Wars and rumours of war have resulted in millions of Swedes receiving copies of a government pamphlet advising them on how to survive an armed conflict.
The move comes as Russian President Vladimir Putin on Tuesday signed a revised nuclear doctrine declaring a conventional attack on Russia by any nation supported by a nuclear power will be considered a joint attack on his country.
Putin’s endorsement of the new nuclear deterrent policy comes on the 1,000th day after he sent troops into Ukraine on Feb. 24, 2022.
The BBC reports In case of crisis or war has been updated from six years ago because of what the government in Stockholm calls the worsening security situation, by which it means Russia’s full-scale invasion of Ukraine.

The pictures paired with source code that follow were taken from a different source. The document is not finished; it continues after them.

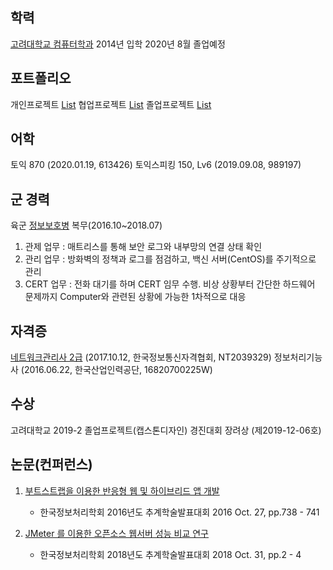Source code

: ## 학력

[고려대학교 컴퓨터학과](http://cs.korea.ac.kr/cs/index.do)
2014년 입학
2020년 8월 졸업예정

## 포트폴리오

개인프로젝트 [List](https://newtype94.github.io/categories/%ED%8F%AC%ED%8A%B8%ED%8F%B4%EB%A6%AC%EC%98%A4/%EA%B0%9C%EC%9D%B8%ED%94%84%EB%A1%9C%EC%A0%9D%ED%8A%B8/)
협업프로젝트 [List](https://newtype94.github.io/categories/%ED%8F%AC%ED%8A%B8%ED%8F%B4%EB%A6%AC%EC%98%A4/%ED%98%91%EC%97%85%ED%94%84%EB%A1%9C%EC%A0%9D%ED%8A%B8/)
졸업프로젝트 [List](https://newtype94.github.io/categories/%ED%8F%AC%ED%8A%B8%ED%8F%B4%EB%A6%AC%EC%98%A4/%EC%A1%B8%EC%97%85%ED%94%84%EB%A1%9C%EC%A0%9D%ED%8A%B8/)

## 어학

토익 870 (2020.01.19, 613426)
토익스피킹 150, Lv6 (2019.09.08, 989197)

## 군 경력

육군 [정보보호병](https://namu.wiki/w/%EC%A0%95%EB%B3%B4%EB%B3%B4%ED%98%B8%EB%B3%91) 복무(2016.10~2018.07)

1. 관제 업무 : 매트리스를 통해 보안 로그와 내부망의 연결 상태 확인
2. 관리 업무 : 방화벽의 정책과 로그를 점검하고, 백신 서버(CentOS)를 주기적으로 관리
3. CERT 업무 : 전화 대기를 하며 CERT 임무 수행. 비상 상황부터 간단한 하드웨어 문제까지 Computer와 관련된 상황에 가능한 1차적으로 대응

## 자격증

[네트워크관리사 2급](https://www.icqa.or.kr/cn/page/network) (2017.10.12, 한국정보통신자격협회, NT2039329)
정보처리기능사 (2016.06.22, 한국산업인력공단, 16820700225W)

## 수상

고려대학교 2019-2 졸업프로젝트(캡스톤디자인) 경진대회 장려상 (제2019-12-06호)

## 논문(컨퍼런스)

1. [부트스트랩을 이용한 반응형 웹 및 하이브리드 앱 개발](http://www.ndsl.kr/ndsl/search/detail/article/articleSearchResultDetail.do?cn=NPAP12621977&SITE=CLICK)

   - 한국정보처리학회 2016년도 추계학술발표대회 2016 Oct. 27, pp.738 - 741

2. [JMeter 를 이용한 오픈소스 웹서버 성능 비교 연구](http://www.ndsl.kr/ndsl/search/detail/article/articleSearchResultDetail.do?cn=NPAP12896933)

   - 한국정보처리학회 2018년도 추계학술발표대회 2018 Oct. 31, pp.2 - 4
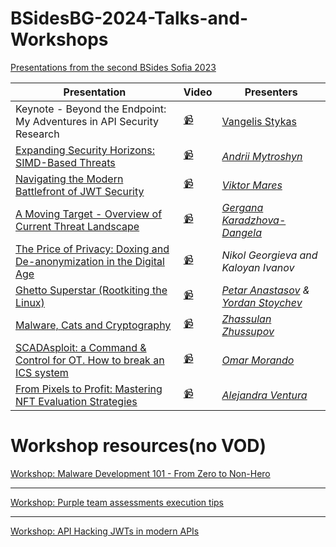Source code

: # BSidesBG-2024-Talks-and-Workshops
[Presentations from the second BSides Sofia 2023](https://www.youtube.com/watch?v=AjIXzWEy1Kk&list=PLQdETMRapkhyghsoVAMoPCRXMfVjx0UU9)



| Presentation                                                                                                                                          | Video                                                                                              | Presenters                                                                                                             |
| ----------------------------------------------------------------------------------------------------------------------------------------------------- | -------------------------------------------------------------------------------------------------- | ---------------------------------------------------------------------------------------------------------------------- |
|  Keynote - Beyond the Endpoint: My Adventures in API Security Research                                                                            | [📹](https://www.youtube.com/watch?v=yl3a6dUg8Fk&list=PLQdETMRapkhyghsoVAMoPCRXMfVjx0UU9)          | [Vangelis Stykas](https://twitter.com/evstykas)                                                                        |
|  [Expanding Security Horizons: SIMD-Based Threats](Expanding-Security-Horizons_SIMD-Based-Threats.pptx)                                           | [📹](https://www.youtube.com/watch?v=G9zjU3AFOBc&list=PLQdETMRapkhyghsoVAMoPCRXMfVjx0UU9&index=3)  | [_Andrii Mytroshyn_](https://www.linkedin.com/in/andriymytroshyn/)                                                     |
|  [Navigating the Modern Battlefront of JWT Security](Navigating-the-Modern-Battlefront-of-JWT-Security.pptx)                                      | [📹](https://www.youtube.com/watch?v=n69xYTdkDsI&list=PLQdETMRapkhyghsoVAMoPCRXMfVjx0UU9&index=4)  | [_Viktor Mares_](https://www.linkedin.com/in/viktor-mares-86989a204/)                                                  |
|  [A Moving Target - Overview of Current Threat Landscape](A-Moving-Target_Overview-of-Current-Threat-Landscape.pdf)                               | [📹](https://www.youtube.com/watch?v=JdtE7a1AM-A&list=PLQdETMRapkhyghsoVAMoPCRXMfVjx0UU9&index=5)  | [_Gergana Karadzhova-Dangela_](https://www.linkedin.com/in/gergana-karadzhova/)                                        |
|  [The Price of Privacy: Doxing and De-anonymization in the Digital Age](The-Price-of-Privacy_Doxing-and-De-anonymization-in-the-Digital-Age.pptx) | [📹](https://www.youtube.com/watch?v=UUbJL_wPg_w&list=PLQdETMRapkhyghsoVAMoPCRXMfVjx0UU9&index=6)  | _Nikol Georgieva and Kaloyan Ivanov_                                                                                   |
|  [Ghetto Superstar (Rootkiting the Linux)](GhettoSuperstar.pdf)                                                                                   | [📹](https://www.youtube.com/watch?v=lfah7f4QJkM&list=PLQdETMRapkhyghsoVAMoPCRXMfVjx0UU9&index=7)  | [_Petar Anastasov_](https://www.linkedin.com/in/ptrnstsv/) _&_ [_Yordan Stoychev_](https://twitter.com/YordanStoychev) |
|  [Malware, Cats and Cryptography](Malware-Cats-and-Cryptography.pptx)                                                                             | [📹](https://www.youtube.com/watch?v=1ndFWwPKLT0&list=PLQdETMRapkhyghsoVAMoPCRXMfVjx0UU9&index=8)  | [_Zhassulan Zhussupov_](https://www.linkedin.com/in/zhassulan-zhussupov-5a347419b/)                                    |
|  [SCADAsploit: a Command & Control for OT. How to break an ICS system](BSidesSofia_Omar_Morando_SCADAsploit.pdf)                                  | [📹](https://www.youtube.com/watch?v=HfCdgR3A6co&list=PLQdETMRapkhyghsoVAMoPCRXMfVjx0UU9&index=9)  | [_Omar Morando_](https://twitter.com/OmarMorando)                                                                      |
|  [From Pixels to Profit: Mastering NFT Evaluation Strategies](Bsides_Sofia_2024_Alejandra_Ventura.pdf)                                            | [📹](https://www.youtube.com/watch?v=GtS9kq5YRUM&list=PLQdETMRapkhyghsoVAMoPCRXMfVjx0UU9&index=10) | [_Alejandra Ventura_](https://www.linkedin.com/in/alejandra-venturac/)                                                 |



# Workshop resources(no VOD)

[Workshop: Malware Development 101 - From Zero to Non-Hero](https://github.com/lsecqt/BSides-2024-Malware-Development-101-From-Zero-to-Non-Hero)

---
[Workshop: Purple team assessments execution tips](https://github.com/iliyanvelikov/BSides-Sofia-2024)

---

[Workshop: API Hacking JWTs in modern APIs](https://github.com/ViktorMares/BSides_CTF_Sofia_2024)
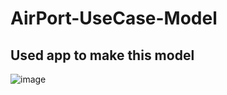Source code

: # AirPort-UseCase-Model

## Used app to make this model
![image](https://user-images.githubusercontent.com/80168982/208297608-e92f0554-ad7b-4f94-a32f-1ee58e85aac0.png)

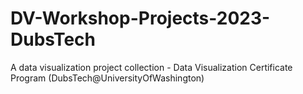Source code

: # DV-Workshop-Projects-2023-DubsTech
A data visualization project collection - Data Visualization Certificate Program (DubsTech@UniversityOfWashington)
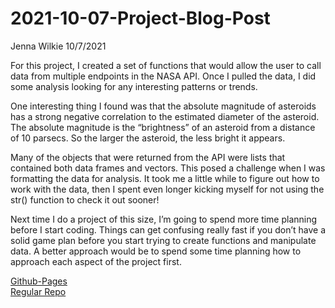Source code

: 2021-10-07-Project-Blog-Post
================
Jenna Wilkie
10/7/2021

For this project, I created a set of functions that would allow the user
to call data from multiple endpoints in the NASA API. Once I pulled the
data, I did some analysis looking for any interesting patterns or
trends.

One interesting thing I found was that the absolute magnitude of
asteroids has a strong negative correlation to the estimated diameter of
the asteroid. The absolute magnitude is the “brightness” of an asteroid
from a distance of 10 parsecs. So the larger the asteroid, the less
bright it appears.

Many of the objects that were returned from the API were lists that
contained both data frames and vectors. This posed a challenge when I
was formatting the data for analysis. It took me a little while to
figure out how to work with the data, then I spent even longer kicking
myself for not using the str() function to check it out sooner\!

Next time I do a project of this size, I’m going to spend more time
planning before I start coding. Things can get confusing really fast if
you don’t have a solid game plan before you start trying to create
functions and manipulate data. A better approach would be to spend some
time planning how to approach each aspect of the project first.

[Github-Pages](https://jwilkie94.github.io/ST558-Project-1/)  
[Regular Repo](https://github.com/jwilkie94/ST558-Project-1.git)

The booklet – which comes in a range of languages including English, Farsi, Arabic, and Somali alongside Swedish – is also twice the size and can be read here.
Neighbouring Finland has also just published its own fresh advice online on “preparing for incidents and crises”. Norway is following suit.
Millions of households in the Nordic nations will be given the booklets with instructions on how to prepare for the effects of military conflicts, communications outages and power cuts.
Sweden’s Civil Defence Minister Carl-Oskar Bohlin said last month that as the global context had changed, information to Swedish households had to reflect the changes too, the BBC story outlines.
Earlier this year he warned that “there could be war in Sweden”, although that was seen as a wake-up call because he felt that moves towards rebuilding that “total defence” were progressing too slowly.
Because of its long border with Russia and its experience of war with the Soviet Union in World War Two, Finland has always maintained a high level of defence.
Sweden, however, scaled down its infrastructure and only in recent years started gearing up again.
Both Sweden and Finland joined NATO in the past two years after Russia launched its full-scale invasion of Ukraine, as Breitbart News reported.
The Kremlin previously warned that should Sweden and Finland decide to join NATO there would be “military and political repercussions.”